Perhaps understandably. The phenomenological significance of these neural responses remains unclear. To conclude the presence of consciousness from activity in the premotor cortex may be hasty, since this region is implicated in a wide variety of cognitive processing—some of which is disappointingly rudimentary. Robust neural activity is observed here, for example, when a subject is subliminally exposed to action-related stimuli in a masking paradigm, despite the participant reporting no conscious awareness of the stimulus. As such, it seems consistent with the available data that activity in the premotor cortex merely reflects a subconscious neural response: one triggered by the semantic loading of the terms ‘tennis’ and ‘playing’ taken as auditory input. When attempting to determine if these signatures of neural activity correspond to genuine subjective experience, some neurologists are inclined to throw up their hands.

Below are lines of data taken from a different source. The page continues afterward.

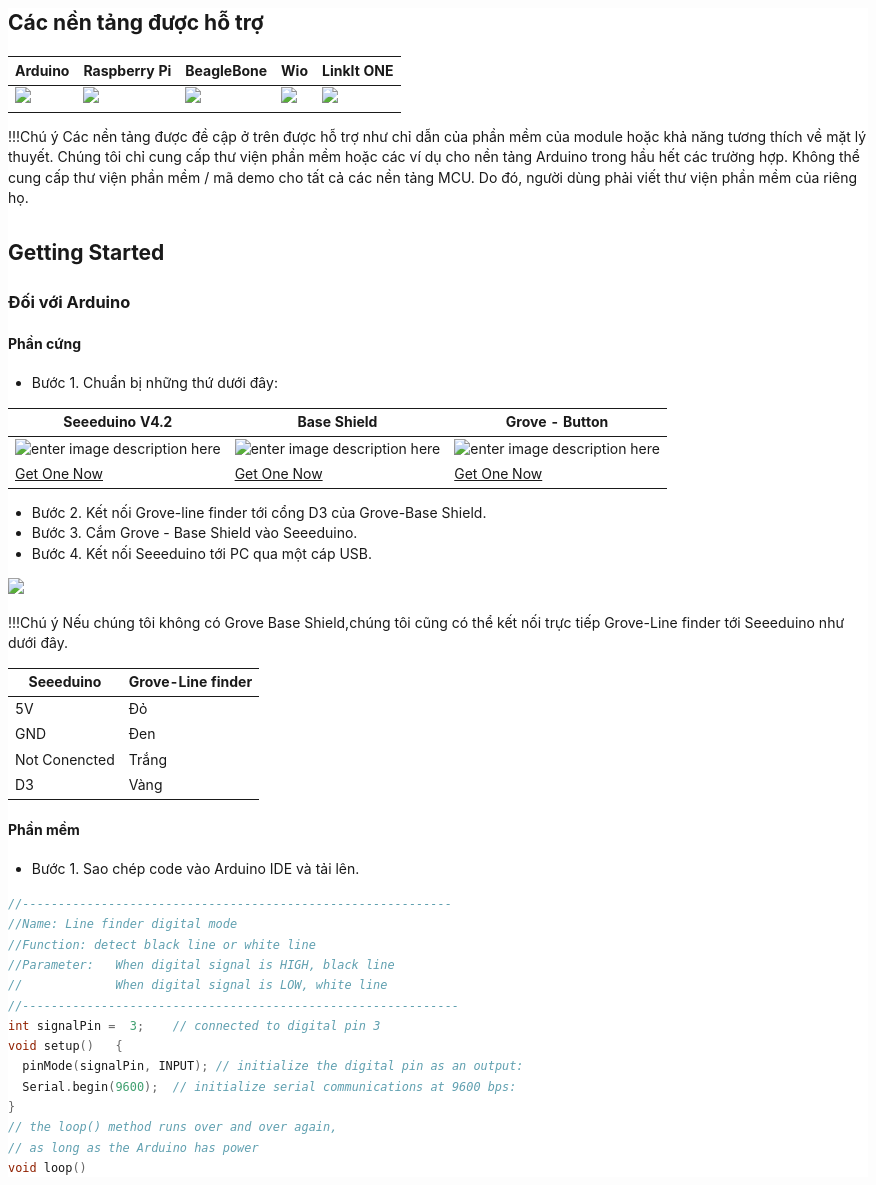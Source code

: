 ## Các nền tảng được hỗ trợ

| Arduino                                                                                             | Raspberry Pi                                                                                             | BeagleBone                                                                                      | Wio                                                                                               | LinkIt ONE                                                                                         |
|-----------------------------------------------------------------------------------------------------|----------------------------------------------------------------------------------------------------------|-------------------------------------------------------------------------------------------------|---------------------------------------------------------------------------------------------------|----------------------------------------------------------------------------------------------------|
| ![](https://raw.githubusercontent.com/SeeedDocument/wiki_english/master/docs/images/arduino_logo.jpg) | ![](https://raw.githubusercontent.com/SeeedDocument/wiki_english/master/docs/images/raspberry_pi_logo.jpg) | ![](https://raw.githubusercontent.com/SeeedDocument/wiki_english/master/docs/images/bbg_logo_n.jpg) | ![](https://raw.githubusercontent.com/SeeedDocument/wiki_english/master/docs/images/wio_logo_n.jpg) | ![](https://raw.githubusercontent.com/SeeedDocument/wiki_english/master/docs/images/linkit_logo_n.jpg) |

!!!Chú ý
    Các nền tảng được đề cập ở trên được hỗ trợ như chỉ dẫn của phần mềm của module hoặc khả năng tương thích về mặt lý thuyết. Chúng tôi chỉ cung cấp thư viện phần mềm hoặc các ví dụ cho nền tảng Arduino trong hầu hết các trường hợp. Không thể cung cấp thư viện phần mềm / mã demo cho tất cả các nền tảng MCU. Do đó, người dùng phải viết thư viện phần mềm của riêng họ.

##  Getting Started

### Đối với Arduino

#### Phần cứng

- Bước 1. Chuẩn bị những thứ dưới đây:

| Seeeduino V4.2 | Base Shield|  Grove - Button |
|--------------|-------------|-----------------|
|![enter image description here](https://github.com/SeeedDocument/wiki_english/raw/master/docs/images/seeeduino_v4.2.jpg)|![enter image description here](https://github.com/SeeedDocument/wiki_english/raw/master/docs/images/base_shield.jpg)|![enter image description here](https://github.com/SeeedDocument/Grove_Line_Finder/raw/master/img/line_finder_s.jpg)|
|[Get One Now](http://www.seeedstudio.com/Seeeduino-V4.2-p-2517.html)|[Get One Now](https://www.seeedstudio.com/Base-Shield-V2-p-1378.html)|[Get One Now](https://www.seeedstudio.com/Grove-Line-Finder-v1.1-p-2712.html)|

- Bước 2. Kết nối Grove-line finder tới cổng D3 của Grove-Base Shield.
- Bước 3. Cắm Grove - Base Shield vào Seeeduino.
- Bước 4. Kết nối Seeeduino tới PC qua một cáp USB.


![](https://github.com/SeeedDocument/Grove_Line_Finder/raw/master/img/seeeduino_line_finder.jpg)

!!!Chú ý
Nếu chúng tôi không có Grove Base Shield,chúng tôi cũng có thể kết nối trực tiếp Grove-Line finder tới Seeeduino như dưới đây.

| Seeeduino       | Grove-Line finder |
|---------------|-------------------------|
| 5V           | Đỏ                     |
| GND           | Đen                   |
| Not Conencted | Trắng                   |
| D3            | Vàng                  |

#### Phần mềm

- Bước 1. Sao chép code vào Arduino IDE và tải lên.

```c
//------------------------------------------------------------
//Name: Line finder digital mode
//Function: detect black line or white line
//Parameter:   When digital signal is HIGH, black line
//             When digital signal is LOW, white line
//-------------------------------------------------------------
int signalPin =  3;    // connected to digital pin 3
void setup()   {
  pinMode(signalPin, INPUT); // initialize the digital pin as an output:
  Serial.begin(9600);  // initialize serial communications at 9600 bps:
}
// the loop() method runs over and over again,
// as long as the Arduino has power
void loop()
```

But I think this scepticism is overstated. There is a sense, of course, in which neuroimaging faces many of the same objections as behavioural analysis. We remain unable to peer directly into another’s subjective point of view. Yet I would argue the playing field has changed with the introduction of neuroimaging, and in a significant way. After all, consciousness is something that accompanies cognition: it is exhibited by thoughts not behaviours. There exist certain kinds of cognition that, sparing some whimsical thought experiments, only take place in a conscious mind. Indeed, uncovering these characteristically conscious thoughts—and their neural correlates—is one of the driving projects in cognitive science. This body of understanding is yet to be leveraged in a clinical context.

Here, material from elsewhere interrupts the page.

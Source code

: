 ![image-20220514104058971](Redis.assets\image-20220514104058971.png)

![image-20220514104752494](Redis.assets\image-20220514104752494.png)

And it suggests our current neuroimaging attempts are simply looking in the wrong place. On nearly all accounts, consciousness requires integrated neural processing beyond the primary sensory and motor cortices.

The highly influential global neuronal workspace theory, for example, suggests a mental state is conscious when it is widely broadcast to other processes in the brain. After all, our conscious experiences are typically those we can use to guide our reasoning or action: this is largely why clinicians take an intentional response to an external stimulus to indicate it has been consciously registered. And even if these motor effectors are disabled, the preservation of this kind of ‘broadband’ cognition is a strong indicator of phenomenal experience.

Indeed, a recent Nature Reviews article suggests ‘[c]overt consciousness likely represents the residual ability of the brain to integrate information across multiple functional systems.’ The takeaway message is clear. Conscious experiences arise when information is broadcast outside of the primary brain areas where it was initially processed. Focusing on reflexive processing in areas like the premotor cortex, then, is misplaced in attempting to detect subjective experience. Current understanding tells us to look elsewhere.

Diagnoses of consciousness should instead focus on establishing the intact structure and functioning of the neural substrates underlying higher-level integrative functions in the brain. That likely means the prefrontal cortex, with its bundle of long-range neurons that form a distributed network across the brain. When this circuit is behaving properly its neurons are kept fit for long-range projections by electrical input from deeper in the midbrain.

Dysfunction in this distributed network, by contrast, would result if the resting electric charge of its neurons was disrupted. Intriguingly, this results in changes in neuronal firing patterns at rest that can be detected using neuroimaging techniques such as electroencephalography (EEG). Assessing the integrity of these high-level neuronal structures could offer a far more sophisticated diagnosis of a patient’s level of conscious experience.

The ethereal nature of consciousness will always introduce an element of guesswork into these judgments. But given the stakes of getting them right, we owe it to patients and their families to be as accurate as we can. Current techniques that look for localised brain activity following motor imagery tasks are really a shot in the dark. That being said, a more sophisticated understanding of consciousness and its neural basis is out there. We could be doing better.